The qbrms package includes an interactive
Bayesian Workflow Coach designed to guide you through
these steps. Instead of just fitting a model, the coach helps you make
decisions about your analysis structure.
Launching the Coach
You can launch the assistant directly from the R console:
library(qbrms)
model_workflow_addin()
Or, if you are using RStudio, navigate to the Addins
menu toolbar and select Bayesian Workflow Coach.
The 4-Stage Workflow
The add-in guides you through four distinct stages of analysis:
1. Data & Structure
- Load Data: Import
.csv,
.xlsx, .rds, or SPSS/Stata files, or select a
dataframe from your environment.
- Intelligent Advice: The coach scans your response
variable. Is it a proportion? A count? Positive continuous? It will
suggest appropriate families (e.g., Beta, Poisson,
Gamma) and warn you against common mistakes (like
log-transforming raw data manually).
- Random Effects: Automatically detects potential
grouping variables for Mixed Effects modeling.
2. Priors
- Elicitation: Instead of asking you for abstract
parameter values (like “sigma” or “lambda”), the coach asks for your
domain knowledge: “What is the expected mean outcome?” “What is
your uncertainty?”.
- Visual Check: It runs a Prior Predictive
Check instantly. You can see exactly what data your model
expects to generate before it sees your actual data. This
prevents the common error of setting impossible priors.
3. Fit & Compare
- Fit Multiple Candidates: You can select multiple
families (e.g., Gaussian vs Student-t) and fit them simultaneously.
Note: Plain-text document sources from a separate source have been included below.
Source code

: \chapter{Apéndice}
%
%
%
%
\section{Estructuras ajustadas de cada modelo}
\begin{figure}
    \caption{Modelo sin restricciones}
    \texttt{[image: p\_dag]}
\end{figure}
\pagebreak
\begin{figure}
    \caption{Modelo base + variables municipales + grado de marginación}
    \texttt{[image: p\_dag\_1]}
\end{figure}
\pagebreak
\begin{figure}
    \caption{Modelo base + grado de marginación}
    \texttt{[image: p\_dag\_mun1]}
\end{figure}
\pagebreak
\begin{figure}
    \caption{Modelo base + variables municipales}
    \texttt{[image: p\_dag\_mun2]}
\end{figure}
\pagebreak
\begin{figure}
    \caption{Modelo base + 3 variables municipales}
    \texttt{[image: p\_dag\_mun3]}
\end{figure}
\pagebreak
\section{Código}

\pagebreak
- Model Comparison: The coach uses LOO
(Leave-One-Out Cross-Validation) to compare models. It
interprets the results for you, explaining whether one model is
statistically superior to another based on the
elpd_diff.
4. Interpretation
Once the best model is selected, the coach provides tools to answer
your actual research questions:
- Estimated Marginal Means (EMMs): For understanding
group differences.
- Probability of Direction (pd): The probability that
an effect is strictly positive or negative.
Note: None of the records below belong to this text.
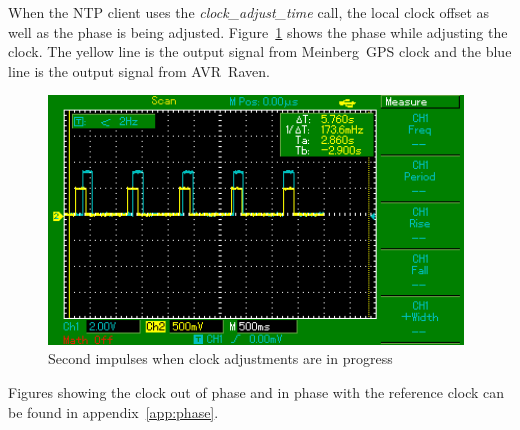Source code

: When the NTP client uses the {\it{clock\_adjust\_time}} call,
the local clock offset as well as the phase is being adjusted.
Figure~\ref{fig:measurements-osc-adjusting-phase} shows the phase while adjusting the clock.
The yellow line is the output signal from Meinberg~GPS clock
and the blue line is the output signal from AVR~Raven.
\begin{figure}[H]
  \centering
  \includegraphics[width=11cm,keepaspectratio]{fig/osc-adjusting-phase.png}
  \caption{Second impulses when clock adjustments are in progress}
  \label{fig:measurements-osc-adjusting-phase}
\end{figure}
Figures showing the clock out of phase and in phase with
the reference clock can be found in appendix~\ref{app:phase}.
- Practical Significance: Checks if the effect size
exceeds a specific threshold of practical utility (ROPE).
Reproducibility
The goal of qbrms is not just to fit models, but to
teach you how to write the code.
At the end of the workflow, clicking Insert Code
will write a complete, reproducible R script into your active document,
preserving every decision you made during the interactive session.